Mutation of the H-bond acceptor S119 in the ADAMTS13 metalloprotease domain reduces secretion and substrate turnover in a patient with congenital thrombotic thrombocytopenic purpura

Abstract

Hereditary thrombotic thrombocytopenic purpura is caused by mutations in a disintegrin and metalloprotease with thrombospondin motifs (ADAMTS13) resulting in defective processing of vonWillebrand factor (VWF) that causes intravascular platelet aggregation culminating in thrombocytopenia with shistocytic anemia. In this study the functional and structural role of a recently identified ADAMTS13 metalloprotease domain mutation S119F was investigated. Secretion from heterologous cells was hampered but not completely eliminated. Secreted S119F was active toward multimeric VWF and FRETS-VWF73 but with abnormal kinetics, having a significantly reduced overall catalytic rate (kcat; 0.88 ± 0.04 s-1 vs 2.78 ± 0.11 s-1) and slightly smaller Michaelis constant (KM; 1.4 ± 0.2μM vs 2.3 ± 0.3μM).
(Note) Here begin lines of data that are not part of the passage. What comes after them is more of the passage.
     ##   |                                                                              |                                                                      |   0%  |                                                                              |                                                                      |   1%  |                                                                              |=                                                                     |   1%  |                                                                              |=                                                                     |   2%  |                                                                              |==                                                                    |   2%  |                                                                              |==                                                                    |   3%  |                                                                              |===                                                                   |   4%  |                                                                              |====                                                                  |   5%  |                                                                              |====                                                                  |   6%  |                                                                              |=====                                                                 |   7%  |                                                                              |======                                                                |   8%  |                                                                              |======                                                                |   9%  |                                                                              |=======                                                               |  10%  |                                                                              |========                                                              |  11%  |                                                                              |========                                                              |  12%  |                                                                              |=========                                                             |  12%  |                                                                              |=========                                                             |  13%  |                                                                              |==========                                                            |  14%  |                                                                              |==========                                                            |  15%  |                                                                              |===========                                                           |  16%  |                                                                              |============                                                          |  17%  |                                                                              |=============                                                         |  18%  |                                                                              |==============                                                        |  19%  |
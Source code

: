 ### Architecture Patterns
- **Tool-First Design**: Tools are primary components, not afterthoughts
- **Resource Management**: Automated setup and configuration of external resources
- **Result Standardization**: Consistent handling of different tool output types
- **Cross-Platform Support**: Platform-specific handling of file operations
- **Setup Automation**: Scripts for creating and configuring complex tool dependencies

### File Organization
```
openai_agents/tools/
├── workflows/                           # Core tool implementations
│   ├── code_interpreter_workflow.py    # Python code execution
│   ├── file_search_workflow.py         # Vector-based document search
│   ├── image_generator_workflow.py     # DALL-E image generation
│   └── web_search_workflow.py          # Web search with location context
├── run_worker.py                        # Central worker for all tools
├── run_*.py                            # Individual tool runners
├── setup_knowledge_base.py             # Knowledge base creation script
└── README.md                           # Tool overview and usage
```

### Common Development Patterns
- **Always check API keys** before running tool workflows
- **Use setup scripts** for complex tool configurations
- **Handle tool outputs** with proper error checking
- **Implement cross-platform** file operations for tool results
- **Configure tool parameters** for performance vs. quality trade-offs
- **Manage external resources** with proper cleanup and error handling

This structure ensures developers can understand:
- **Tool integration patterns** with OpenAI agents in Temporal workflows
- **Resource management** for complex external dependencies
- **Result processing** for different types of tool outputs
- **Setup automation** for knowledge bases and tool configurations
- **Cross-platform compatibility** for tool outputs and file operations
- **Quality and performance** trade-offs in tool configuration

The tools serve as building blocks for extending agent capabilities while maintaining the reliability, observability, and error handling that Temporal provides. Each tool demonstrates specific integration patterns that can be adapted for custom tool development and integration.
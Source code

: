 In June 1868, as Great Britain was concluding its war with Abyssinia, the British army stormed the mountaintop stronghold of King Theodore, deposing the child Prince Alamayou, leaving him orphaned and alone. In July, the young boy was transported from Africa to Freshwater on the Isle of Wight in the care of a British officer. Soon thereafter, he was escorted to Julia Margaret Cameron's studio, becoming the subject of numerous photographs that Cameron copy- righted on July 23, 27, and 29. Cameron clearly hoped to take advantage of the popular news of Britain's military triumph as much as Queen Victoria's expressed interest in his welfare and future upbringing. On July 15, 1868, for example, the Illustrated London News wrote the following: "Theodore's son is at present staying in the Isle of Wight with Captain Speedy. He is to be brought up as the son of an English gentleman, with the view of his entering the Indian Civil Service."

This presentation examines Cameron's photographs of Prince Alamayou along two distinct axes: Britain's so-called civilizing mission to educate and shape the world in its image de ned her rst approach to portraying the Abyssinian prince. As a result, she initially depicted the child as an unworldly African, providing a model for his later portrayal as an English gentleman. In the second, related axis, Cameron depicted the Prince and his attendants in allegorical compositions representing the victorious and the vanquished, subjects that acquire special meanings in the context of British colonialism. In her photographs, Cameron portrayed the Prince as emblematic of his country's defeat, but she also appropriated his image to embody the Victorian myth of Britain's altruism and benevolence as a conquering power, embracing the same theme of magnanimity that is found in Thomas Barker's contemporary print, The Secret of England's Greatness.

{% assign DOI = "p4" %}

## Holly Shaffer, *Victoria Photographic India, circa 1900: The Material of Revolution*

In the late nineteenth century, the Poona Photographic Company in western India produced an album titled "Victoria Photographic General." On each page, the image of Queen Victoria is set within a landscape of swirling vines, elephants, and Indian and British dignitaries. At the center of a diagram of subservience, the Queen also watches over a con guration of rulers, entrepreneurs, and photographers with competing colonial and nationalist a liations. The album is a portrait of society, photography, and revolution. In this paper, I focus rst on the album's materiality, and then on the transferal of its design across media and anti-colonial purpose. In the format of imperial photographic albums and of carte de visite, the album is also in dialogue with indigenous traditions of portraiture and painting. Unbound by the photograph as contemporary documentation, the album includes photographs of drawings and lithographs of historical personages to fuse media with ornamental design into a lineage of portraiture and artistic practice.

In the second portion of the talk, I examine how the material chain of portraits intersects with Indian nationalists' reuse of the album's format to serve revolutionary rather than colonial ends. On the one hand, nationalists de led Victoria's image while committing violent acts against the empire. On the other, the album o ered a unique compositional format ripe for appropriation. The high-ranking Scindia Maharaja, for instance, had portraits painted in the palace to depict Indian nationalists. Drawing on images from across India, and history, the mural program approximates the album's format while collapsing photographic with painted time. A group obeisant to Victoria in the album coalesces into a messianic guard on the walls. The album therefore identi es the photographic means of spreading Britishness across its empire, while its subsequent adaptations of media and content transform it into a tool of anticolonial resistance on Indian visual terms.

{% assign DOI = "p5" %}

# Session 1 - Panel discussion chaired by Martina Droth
A computational model of the metalloprotease domain demonstrates both steric and polar interaction effects caused by S119F. Interestingly, mutant S119A has properties similar to S119F (kcat = 0.82 ± 0.03 s-1 and KM = 1.1 ± 0.1μM), allowing to assign distorted kinetics to the loss of the H-bond with conserved residue W262.We conclude that the S119-W262 H-bond is crucial for maximal turnover. © 2009 by The American Society of Hematology.